Earlier this week, the CPSC filed an administrative complaint against Star Networks USA, LLC, the seller of Star Magnicube Magnet Balls and Magnet Cubes. The Commission voted 2-1 to file the complaint, with Commissioner Nord voting against the f. As described in our previous post, the CPSC has already filed three other administrative complaints since July, an unprecedented use of its litigation authority. This is the third filed against an importer of high-powered magnet balls. The other two magnet ball-related lawsuits involve Buckeyballs and Zen Magnets. Although the products have warnings to keep the magnets away from children, CPSC believes they continue to present an ingestion hazard.

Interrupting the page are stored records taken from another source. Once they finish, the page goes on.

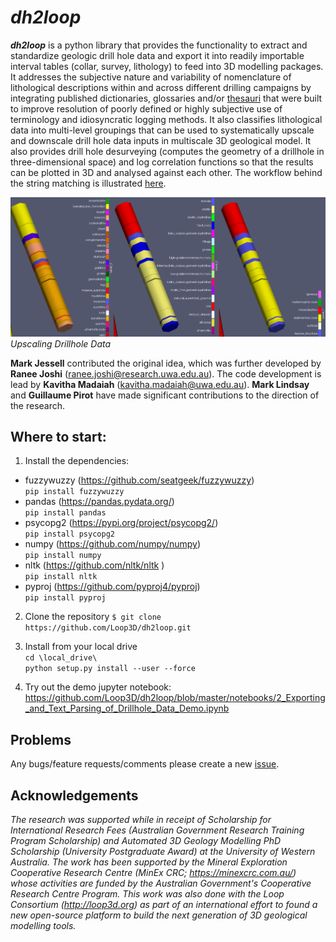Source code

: # *dh2loop*

***dh2loop*** is a python library that provides the functionality to extract and standardize geologic drill hole data and export it into readily importable interval tables (collar, survey, lithology) to feed into 3D modelling packages. It addresses the subjective nature and variability of nomenclature of lithological descriptions within and across different drilling campaigns by integrating published dictionaries, glossaries and/or [thesauri](https://github.com/Loop3D/dh2loop/blob/master/Thesauri.md) that were built to improve resolution of poorly defined or highly subjective use of terminology and idiosyncratic logging methods. It also classifies lithological data into multi-level groupings that can be used to systematically upscale and downscale drill hole data inputs in multiscale 3D geological model. It also provides drill hole desurveying (computes the geometry of a drillhole in three-dimensional space) and log correlation functions so that the results can be plotted in 3D and analysed against each other. The workflow behind the string matching is illustrated [here](images/fig07.png). 

![Upscaling Drillhole Data](images/drillholes2.png)
*Upscaling Drillhole Data*

**Mark Jessell** contributed the original idea, which was further developed by **Ranee Joshi** (ranee.joshi@research.uwa.edu.au). The code development is lead by **Kavitha Madaiah** (kavitha.madaiah@uwa.edu.au). **Mark Lindsay** and **Guillaume Pirot** have made significant contributions to the direction of the research. 

## Where to start:
  
1. Install the dependencies:
- fuzzywuzzy (https://github.com/seatgeek/fuzzywuzzy) <br>
`pip install fuzzywuzzy` <br>
- pandas (https://pandas.pydata.org/)  <br>
`pip install pandas` <br>
- psycopg2 (https://pypi.org/project/psycopg2/)  <br>
`pip install psycopg2` <br>
- numpy (https://github.com/numpy/numpy)  <br>
`pip install numpy` <br>
- nltk (https://github.com/nltk/nltk )  <br>
`pip install nltk` <br>
- pyproj (https://github.com/pyproj4/pyproj)  <br>
`pip install pyproj`  <br>

2. Clone the repository
`$ git clone https://github.com/Loop3D/dh2loop.git`

3. Install from your local drive <br>
`cd \local_drive\` <br>
`python setup.py install --user --force`

4. Try out the demo jupyter notebook:
https://github.com/Loop3D/dh2loop/blob/master/notebooks/2_Exporting_and_Text_Parsing_of_Drillhole_Data_Demo.ipynb


## Problems
Any bugs/feature requests/comments please create a new [issue](https://github.com/Loop3D/dh2loop/issues). 

## Acknowledgements
*The research was supported while in receipt of Scholarship for International Research Fees (Australian Government Research Training Program Scholarship) and Automated 3D Geology Modelling PhD Scholarship (University Postgraduate Award) at the University of Western Australia. The work has been supported by the Mineral Exploration Cooperative Research Centre (MinEx CRC; https://minexcrc.com.au/) whose activities are funded by the Australian Government's Cooperative Research Centre Program. This work was also done with the Loop Consortium (http://loop3d.org) as part of an international effort to found a new open-source platform to build the next generation of 3D geological modelling tools.*
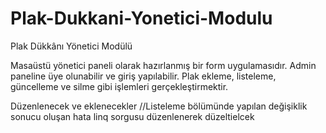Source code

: # Plak-Dukkani-Yonetici-Modulu
Plak Dükkânı Yönetici Modülü

Masaüstü yönetici paneli olarak hazırlanmış bir form uygulamasıdır. Admin paneline üye olunabilir ve giriş yapılabilir.  Plak ekleme, listeleme, güncelleme ve silme gibi işlemleri gerçekleştirmektir.


Düzenlenecek ve eklenecekler
//Listeleme bölümünde yapılan değişiklik sonucu oluşan hata linq sorgusu düzenlenerek düzeltielcek
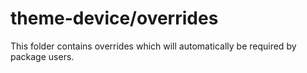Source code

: # theme-device/overrides

This folder contains overrides which will automatically be required by package users.

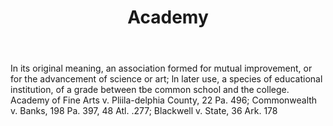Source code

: ---
title: Academy
permalink: "/definitions/academy.html"
body: In its original meaning, an association formed for mutual improvement, or for
  the advancement of science or art; ln later use, a species of educational institution,
  of a grade between tbe common school and the college. Academy of Fine Arts v. Pliila-delphia
  County, 22 Pa. 496; Commonwealth v. Banks, 198 Pa. 397, 48 Atl. .277; Blackwell
  v. State, 36 Ark. 178
published_at: '2018-07-07'
layout: post
---
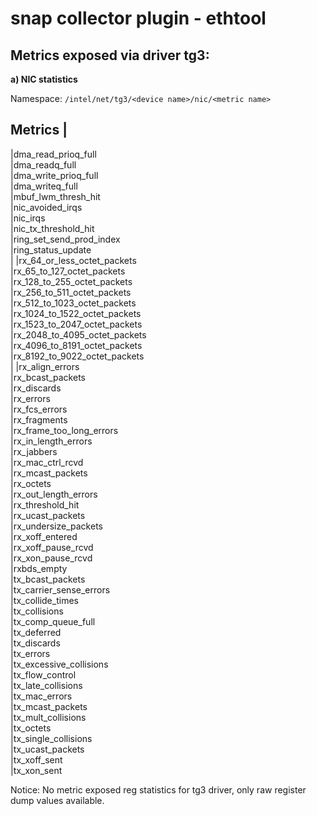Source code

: # snap collector plugin - ethtool		
		
## Metrics exposed via driver tg3:		
		
**a) NIC statistics**

Namespace: `/intel/net/tg3/<device name>/nic/<metric name>`
			
Metrics |	
------------			
|dma_read_prioq_full                             	
|dma_readq_full                                  	
|dma_write_prioq_full                            	
|dma_writeq_full                                 	
|mbuf_lwm_thresh_hit                             	
|nic_avoided_irqs                                	
|nic_irqs                                        	
|nic_tx_threshold_hit                            	
|ring_set_send_prod_index                        	
|ring_status_update                              	
 |
|rx_64_or_less_octet_packets                     	
|rx_65_to_127_octet_packets                      	
|rx_128_to_255_octet_packets                     	
|rx_256_to_511_octet_packets                     	
|rx_512_to_1023_octet_packets                    	
|rx_1024_to_1522_octet_packets                   	
|rx_1523_to_2047_octet_packets                   	
|rx_2048_to_4095_octet_packets                   	
|rx_4096_to_8191_octet_packets                   	
|rx_8192_to_9022_octet_packets   
 |
|rx_align_errors                                 	
|rx_bcast_packets                                	
|rx_discards                                     	
|rx_errors                                       	
|rx_fcs_errors                                   	
|rx_fragments                                    	
|rx_frame_too_long_errors                        	
|rx_in_length_errors                             	
|rx_jabbers                                      	
|rx_mac_ctrl_rcvd                                	
|rx_mcast_packets                                	
|rx_octets                                       	
|rx_out_length_errors                            	
|rx_threshold_hit                                	
|rx_ucast_packets                                	
|rx_undersize_packets                            	
|rx_xoff_entered                                 	
|rx_xoff_pause_rcvd                              	
|rx_xon_pause_rcvd                               	
|rxbds_empty                                     	
|tx_bcast_packets                                	
|tx_carrier_sense_errors                         	
|tx_collide_<num>times                              
|tx_collisions                                   	
|tx_comp_queue_full                              	
|tx_deferred                                     	
|tx_discards                                     	
|tx_errors                                       	
|tx_excessive_collisions                         	
|tx_flow_control                                 	
|tx_late_collisions                              	
|tx_mac_errors                                   	
|tx_mcast_packets                                	
|tx_mult_collisions                              	
|tx_octets                                       	
|tx_single_collisions                            	
|tx_ucast_packets                                	
|tx_xoff_sent                                    	
|tx_xon_sent                                     	


Notice:	No metric exposed reg statistics for tg3 driver, only raw register dump values available.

In July 2012, Star Networks and eleven other companies, at the request of the CPSC, agreed to withdraw their magnet ball products from the market. Star Networks, however, reversed its withdrawal in November, and the Commission filed this complaint after discussions with the company failed to result in a voluntary recall. The complaint alleges that the products have a defective design, warning, and instructions. The CPSC is seeking an order that the company stop selling the Magnicube Magnet Balls and Magnet Cubes, notify the public of the defects, and offer customers a full refund. The Commission claims that it has received over two dozen reports of ingestion of small magnets like those imported by Star Networks.
The consolidated case involving Buckeyballs and Zen Magnets continues. Maxfield & Oberton, the importer of Buckeyballs, announced this week that it would stop selling the product and is selling through product in anticipation of the “Buckypocalypse.” Any company that relies heavily on product warnings should continue to watch these cases very closely.